If the rule were otherwise one of the main functions of a priority document would be lost. Inventors and their advisors would have to start worrying not only about the technical information disclosed in the document but how it was to be claimed: have I drafted my main claim or consistory clause broadly enough? That is not the purpose of the system: the purpose at this point is to get the information justifying the later claim into a patent office of a Union country. If you do that, you can have your priority, whether you express that in a proposed claim, consistory clause, statement of invention, other text or drawing or in any combination of these. Time is of the essence because the world-wide system (except for the Americans) works on the first to file basis. The detailed framing of a claim based on that information may then be done within the Convention year.”

So the important thing is not the consistory clause or the claims of the priority document but whether the disclosure as a whole is enabling and effectively gives the skilled person what is in the claim whose priority is in question. I would add that it must “give” it directly and unambiguously. It is not sufficient that it may be an obvious development of what is disclosed.
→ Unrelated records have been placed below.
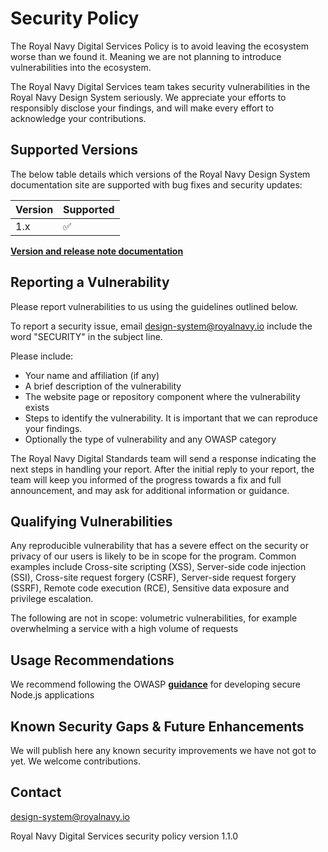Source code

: # Security Policy
The Royal Navy Digital Services Policy is to avoid leaving the ecosystem worse than we found it. Meaning we are not planning to introduce vulnerabilities into the ecosystem.

The Royal Navy Digital Services team takes security vulnerabilities in the Royal Navy Design System seriously.  We appreciate your efforts to responsibly disclose your findings, and will make every effort to acknowledge your contributions.

## Supported Versions

The below table details which versions of the Royal Navy Design System documentation site are supported with bug fixes and security updates:

| Version | Supported          |
| ------- | ------------------ |
| 1.x     | :white_check_mark: |
    



[**Version and release note documentation**](https://github.com/Royal-Navy/docs.royalnavy.io/releases)

## Reporting a Vulnerability

Please report vulnerabilities to us using the guidelines outlined below.

To report a security issue, email design-system@royalnavy.io include the word "SECURITY" in the subject line.

Please include:
- Your name and affiliation (if any)
- A brief description of the vulnerability
- The website page or repository component where the vulnerability exists
- Steps to identify the vulnerability. It is important that we can reproduce your findings.
- Optionally the type of vulnerability and any OWASP category


The Royal Navy Digital Standards team will send a response indicating the next steps in handling your report. After the initial reply to your report, the team will keep you informed of the progress towards a fix and full announcement, and may ask for additional information or guidance.



## Qualifying Vulnerabilities
Any reproducible vulnerability that has a severe effect on the security or privacy of our users is likely to be in scope for the program. Common examples include Cross-site scripting (XSS), Server-side code injection (SSI), Cross-site request forgery (CSRF), Server-side request forgery (SSRF), Remote code execution (RCE), Sensitive data exposure and privilege escalation.

The following are not in scope:
volumetric vulnerabilities, for example overwhelming a service with a high volume of requests


## Usage Recommendations
We recommend following the OWASP [**guidance**](https://cheatsheetseries.owasp.org/cheatsheets/Nodejs_security_cheat_sheet.html) for developing secure Node.js applications


## Known Security Gaps & Future Enhancements
We will publish here any known security improvements we have not got to yet.  We welcome contributions.




## Contact
design-system@royalnavy.io

Royal Navy Digital Services security policy version 1.1.0

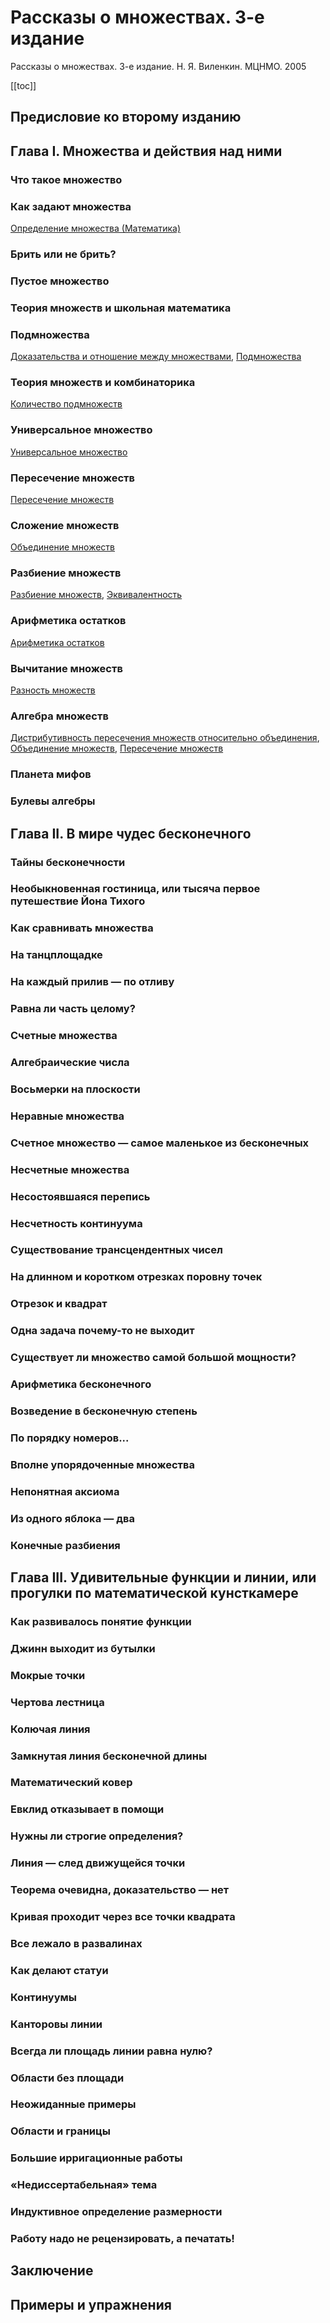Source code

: # Рассказы о множествах. 3-е издание

Рассказы о множествах. 3-е издание. Н. Я. Виленкин. МЦНМО. 2005

[[toc]]

## Предисловие ко второму изданию

## Глава I. Множества и действия над ними

### Что такое множество

### Как задают множества

[Определение множества (Математика)](20221031234358.md)

### Брить или не брить?

### Пустое множество

### Теория множеств и школьная математика

### Подмножества

[Доказательства и отношение между множествами](20221101235817.md), [Подмножества](20221101234235.md)

### Теория множеств и комбинаторика

[Количество подмножеств](20221102000741.md)

### Универсальное множество

[Универсальное множество](20221102001903.md)

### Пересечение множеств

[Пересечение множеств](20221102002259.md)

### Сложение множеств

[Объединение множеств](20221106003014.md)

### Разбиение множеств

[Разбиение множеств](20221120185302.md), [Эквивалентность](20221120190051.md)

### Арифметика остатков

[Арифметика остатков](20221120190810.md)

### Вычитание множеств

[Разность множеств](20221120191341.md)

### Алгебра множеств

[Дистрибутивность пересечения множеств относительно объединения](20221125205337.md), [Объединение множеств](20221106003014.md), [Пересечение множеств](20221102002259.md)

### Планета мифов

### Булевы алгебры

## Глава II. В мире чудес бесконечного

### Тайны бесконечности

### Необыкновенная гостиница, или тысяча первое путешествие Йона Тихого

### Как сравнивать множества

### На танцплощадке

### На каждый прилив — по отливу

### Равна ли часть целому?

### Счетные множества

### Алгебраические числа

### Восьмерки на плоскости

### Неравные множества

### Счетное множество — самое маленькое из бесконечных

### Несчетные множества

### Несостоявшаяся перепись

### Несчетность континуума

### Существование трансцендентных чисел

### На длинном и коротком отрезках поровну точек

### Отрезок и квадрат

### Одна задача почему-то не выходит

### Существует ли множество самой большой мощности?

### Арифметика бесконечного

### Возведение в бесконечную степень

### По порядку номеров...

### Вполне упорядоченные множества

### Непонятная аксиома

### Из одного яблока — два

### Конечные разбиения

## Глава III. Удивительные функции и линии, или прогулки по математической кунсткамере

### Как развивалось понятие функции

### Джинн выходит из бутылки

### Мокрые точки

### Чертова лестница

### Колючая линия

### Замкнутая линия бесконечной длины

### Математический ковер

### Евклид отказывает в помощи

### Нужны ли строгие определения?

### Линия — след движущейся точки

### Теорема очевидна, доказательство — нет

### Кривая проходит через все точки квадрата

### Все лежало в развалинах

### Как делают статуи

### Континуумы

### Канторовы линии

### Всегда ли площадь линии равна нулю?

### Области без площади

### Неожиданные примеры

### Области и границы

### Большие ирригационные работы

### «Недиссертабельная» тема

### Индуктивное определение размерности

### Работу надо не рецензировать, а печатать!

## Заключение

## Примеры и упражнения
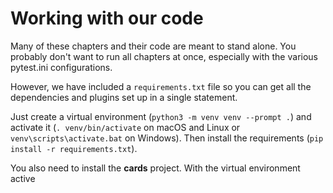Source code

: # Working with our code

Many of these chapters and their code are meant to stand alone. You probably don't want to run all chapters at once, especially with the various pytest.ini configurations.

However, we have included a `requirements.txt` file so you can get all the dependencies and plugins set up in a single statement.

Just create a virtual environment (`python3 -m venv venv --prompt .`) and activate it (`. venv/bin/activate` on macOS and Linux or `venv\scripts\activate.bat` on Windows). Then install the requirements (`pip install -r requirements.txt`).

You also need to install the **cards** project. With the virtual environment active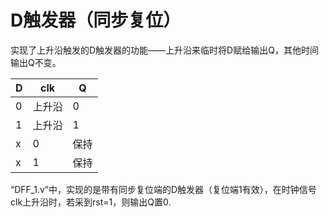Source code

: # D触发器（同步复位）

实现了上升沿触发的D触发器的功能——上升沿来临时将D赋给输出Q，其他时间输出Q不变。

| D    | clk    | Q    |
| ---- | ------ | ---- |
| 0    | 上升沿 | 0    |
| 1    | 上升沿 | 1    |
| x    | 0      | 保持 |
| x    | 1      | 保持 |

“DFF_1.v”中，实现的是带有同步复位端的D触发器（复位端1有效），在时钟信号clk上升沿时，若采到rst=1，则输出Q置0.
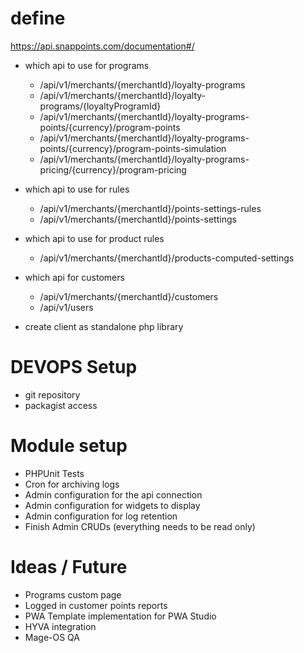 # define
https://api.snappoints.com/documentation#/
- which api to use for programs
  - /api/v1/merchants/{merchantId}/loyalty-programs
  - /api/v1/merchants/{merchantId}/loyalty-programs/{loyaltyProgramId}
  - /api/v1/merchants/{merchantId}/loyalty-programs-points/{currency}/program-points
  - /api/v1/merchants/{merchantId}/loyalty-programs-points/{currency}/program-points-simulation
  - /api/v1/merchants/{merchantId}/loyalty-programs-pricing/{currency}/program-pricing
- which api to use for rules
  - /api/v1/merchants/{merchantId}/points-settings-rules
  - /api/v1/merchants/{merchantId}/points-settings
- which api to use for product rules
  - /api/v1/merchants/{merchantId}/products-computed-settings
- which api for customers
  - /api/v1/merchants/{merchantId}/customers
  - /api/v1/users
   
- create client as standalone php library

# DEVOPS Setup
- git repository
- packagist access

# Module setup
- PHPUnit Tests
- Cron for archiving logs
- Admin configuration for the api connection
- Admin configuration for widgets to display
- Admin configuration for log retention
- Finish Admin CRUDs (everything needs to be read only)

# Ideas / Future 
- Programs custom page
- Logged in customer points reports
- PWA Template implementation for PWA Studio
- HYVA integration
- Mage-OS QA
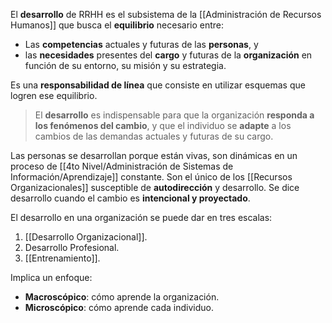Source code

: El **desarrollo** de RRHH es el subsistema de la [[Administración de Recursos Humanos]] que busca el **equilibrio** necesario entre:

- Las **competencias** actuales y futuras de las **personas**, y
- las **necesidades** presentes del **cargo** y futuras de la **organización** en función de su entorno, su misión y su estrategia.

Es una **responsabilidad de línea** que consiste en utilizar esquemas que logren ese equilibrio.

> El **desarrollo** es indispensable para que la organización **responda a los fenómenos del cambio**, y que el individuo se **adapte** a los cambios de las demandas actuales y futuras de su cargo.

Las personas se desarrollan porque están vivas, son dinámicas en un proceso de [[4to Nivel/Administración de Sistemas de Información/Aprendizaje]] constante. Son el único de los [[Recursos Organizacionales]] susceptible de **autodirección** y desarrollo. Se dice desarrollo cuando el cambio es **intencional y proyectado**.

El desarrollo en una organización se puede dar en tres escalas:

1. [[Desarrollo Organizacional]].
2. Desarrollo Profesional.
3. [[Entrenamiento]].

Implica un enfoque:

- **Macroscópico**: cómo aprende la organización.
- **Microscópico**: cómo aprende cada individuo.
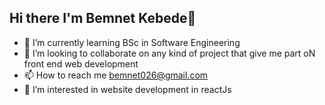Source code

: ## Hi there I'm Bemnet Kebede👋
- 🌱 I’m currently learning BSc in Software Engineering
- 👯 I’m looking to collaborate on any kind of project that give me part oN front end web development
- 📫 How to reach me bemnet026@gmail.com
- 👀 I’m interested in website development in reactJs
<!--
**Bemnetkebede/Bemnetkebede** is a ✨ _special_ ✨ repository because its `README.md` (this file) appears on your GitHub profile.

Here are some ideas to get you started:

- 🔭 I’m currently working on ...
- 🌱 I’m currently learning BSc in Software Engineering
- 👯 I’m looking to collaborate on any kind of project that give me part oN front end web development
- 🤔 I’m looking for help with ...
- 💬 Ask me 
- 📫 How to reach me bemnet026@gmail.com
- 😄 Pronouns: ...
- ⚡ Fun fact: ...
-->
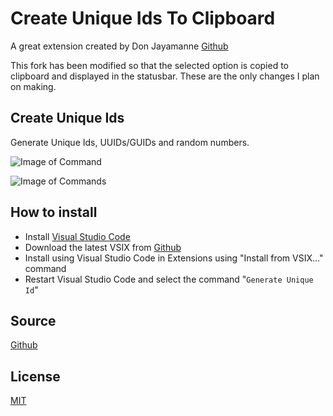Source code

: # Create Unique Ids To Clipboard

A great extension created by Don Jayamanne [Github](https://github.com/DonJayamanne/createidsvscode)

This fork has been modified so that the selected option is copied to clipboard and displayed in the statusbar. These are the only changes I plan on making.

## Create Unique Ids

Generate Unique Ids, UUIDs/GUIDs and random numbers.

![Image of Command](https://raw.githubusercontent.com/danlogan9/createidsvscode/master/images/command.png)

![Image of Commands](https://raw.githubusercontent.com/danlogan9/createidsvscode/master/images/commands.png)

## How to install

- Install [Visual Studio Code](https://code.visualstudio.com/)
- Download the latest VSIX from [Github](https://github.com/danlogan9/createidsvscode)
- Install using Visual Studio Code in Extensions using "Install from VSIX..." command
- Restart Visual Studio Code and select the command "`Generate Unique Id`"

## Source

[Github](https://github.com/danlogan9/createidsvscode)

## License

[MIT](https://raw.githubusercontent.com/danlogan9/createidsvscode/master/LICENSE)
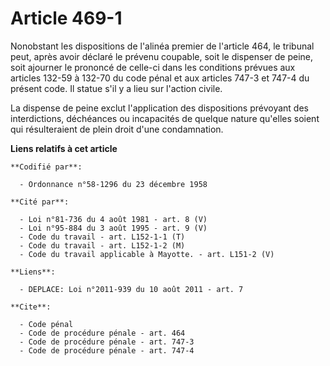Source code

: # Article 469-1

Nonobstant les dispositions de l'alinéa premier de l'article 464, le tribunal peut, après avoir déclaré le prévenu coupable,
soit le dispenser de peine, soit ajourner le prononcé de celle-ci dans les conditions prévues aux articles 132-59 à 132-70 du
code pénal et aux articles 747-3 et 747-4 du présent code. Il statue s'il y a lieu sur l'action civile.

La dispense de peine exclut l'application des dispositions prévoyant des interdictions, déchéances ou incapacités de quelque
nature qu'elles soient qui résulteraient de plein droit d'une condamnation.

**Liens relatifs à cet article**

	**Codifié par**:

	  - Ordonnance n°58-1296 du 23 décembre 1958

	**Cité par**:

	  - Loi n°81-736 du 4 août 1981 - art. 8 (V)
	  - Loi n°95-884 du 3 août 1995 - art. 9 (V)
	  - Code du travail - art. L152-1-1 (T)
	  - Code du travail - art. L152-1-2 (M)
	  - Code du travail applicable à Mayotte. - art. L151-2 (V)

	**Liens**:

	  - DEPLACE: Loi n°2011-939 du 10 août 2011 - art. 7

	**Cite**:

	  - Code pénal
	  - Code de procédure pénale - art. 464
	  - Code de procédure pénale - art. 747-3
	  - Code de procédure pénale - art. 747-4
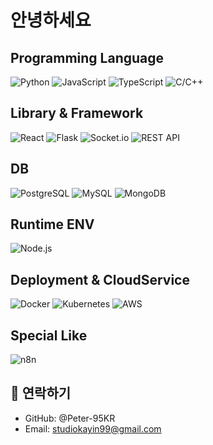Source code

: # 안녕하세요

## Programming Language
<img src="https://img.shields.io/badge/-Python-3776AB?style=flat-square&logo=Python&logoColor=white" alt="Python" />
<img src="https://img.shields.io/badge/-JavaScript-F7DF1E?style=flat-square&logo=javascript&logoColor=black" alt="JavaScript" />
<img src="https://img.shields.io/badge/-TypeScript-3178C6?style=flat-square&logo=typescript&logoColor=white" alt="TypeScript" />
<img src="https://img.shields.io/badge/-C/C++-00599C?style=flat-square&logo=c%2B%2B&logoColor=white" alt="C/C++" />

## Library & Framework
<img src="https://img.shields.io/badge/-React-61DAFB?style=flat-square&logo=react&logoColor=black" alt="React" />
<img src="https://img.shields.io/badge/-Flask-000000?style=flat-square&logo=flask&logoColor=white" alt="Flask" />
<img src="https://img.shields.io/badge/-Socket.io-010101?style=flat-square&logo=socket.io&logoColor=white" alt="Socket.io" />
<img src="https://img.shields.io/badge/-REST_API-FF6C37?style=flat-square&logo=postman&logoColor=white" alt="REST API" />

## DB
<img src="https://img.shields.io/badge/-PostgreSQL-336791?style=flat-square&logo=postgresql&logoColor=white" alt="PostgreSQL" />
<img src="https://img.shields.io/badge/-MySQL-4479A1?style=flat-square&logo=mysql&logoColor=white" alt="MySQL" />
<img src="https://img.shields.io/badge/-MongoDB-47A248?style=flat-square&logo=mongodb&logoColor=white" alt="MongoDB" />

## Runtime ENV
<img src="https://img.shields.io/badge/-Node.js-339933?style=flat-square&logo=Node.js&logoColor=white" alt="Node.js" />

## Deployment & CloudService
<img src="https://img.shields.io/badge/-Docker-2496ED?style=flat-square&logo=docker&logoColor=white" alt="Docker" />
<img src="https://img.shields.io/badge/-Kubernetes-326CE5?style=flat-square&logo=kubernetes&logoColor=white" alt="Kubernetes" />
<img src="https://img.shields.io/badge/-AWS-232F3E?style=flat-square&logo=amazon-aws&logoColor=white" alt="AWS" />

## Special Like
<img src="https://img.shields.io/badge/-n8n-FF6C37?style=flat-square&logo=node-red&logoColor=white" alt="n8n" />

## 🤝 연락하기

- GitHub: @Peter-95KR
- Email: studiokayin99@gmail.com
Section 72(1)(d) of the Act provides a power to revoke a patent if the matter disclosed in the specification of the patent extends beyond that disclosed in the application for the patent as filed. This is another provision said by section 130(7) to have been framed to have, as nearly as practicable, the same effect in the UK as the corresponding provision of the EPC, in this case Article 123(2).

The test for added matter was explained by Aldous J in Bonzel v Intervention Ltd [1991] R.P.C. 553 at 574:

To ascertain through the eyes of the skilled addressee what is disclosed, both explicitly and implicitly in the application.

To do the same in respect of the patent as granted.

To compare the two disclosures and decide whether any subject matter relevant to the invention has been added whether by deletion or addition.

It is apparent that the approach to be adopted is essentially the same as that for priority. In European Central Bank v Document Security Systems [2008] EWCA Civ 192 the Court of Appeal approved at [12] this elaboration of the test from the judgment at first instance:

Second, it is the court which must carry out the exercise and it must do so through the eyes of the skilled addressee. Such a person will approach the documents with the benefit of the common general knowledge.

Third, the two disclosures must be compared to see whether any subject matter relevant to the invention has been added. This comparison is a strict one. Subject matter will be added unless it is clearly and unambiguously disclosed in the application as filed.

Fourth, it is appropriate to consider what has been disclosed both expressly and implicitly. Thus the addition of a reference to that which the skilled person would take for granted does not matter: DSM NV’s Patent [2001] R.P.C. 25 at [195]-[202]. On the other hand, it is to be emphasised that this is not an obviousness test. A patentee is not permitted to add matter by amendment which would have been obvious to the skilled person from the application.

Fifth, the issue is whether subject matter relevant to the invention has been added. In case G1/93, Advanced Semiconductor Products, the Enlarged Board of Appeal of the EPO stated (at paragraph [9] of its reasons) that the idea underlying Art. 123(2) is that that an applicant should not be allowed to improve his position by adding subject matter not disclosed in the application as filed, which would give him an unwarranted advantage and could be damaging to the legal security of third parties relying on the content of the original application. At paragraph [16] it explained that whether an added feature which limits the scope of protection is contrary to Art 123(2) must be determined from all the circumstances. If it provides a technical contribution to the subject matter of the claimed invention then it would give an unwarranted advantage to the patentee. If, on the other hand, the feature merely excludes protection for part of the subject matter of the claimed invention as covered by the application as filed, the adding of such a feature cannot reasonably be considered to give any unwarranted advantage to the applicant. Nor does it adversely affect the interests of third parties.

Sixth, it is important to avoid hindsight. Care must be taken to consider the disclosure of the application through the eyes of a skilled person who has not seen the amended specification and consequently does not know what he is looking for. This is particularly important where the subject matter is said to be implicitly disclosed in the original specification.”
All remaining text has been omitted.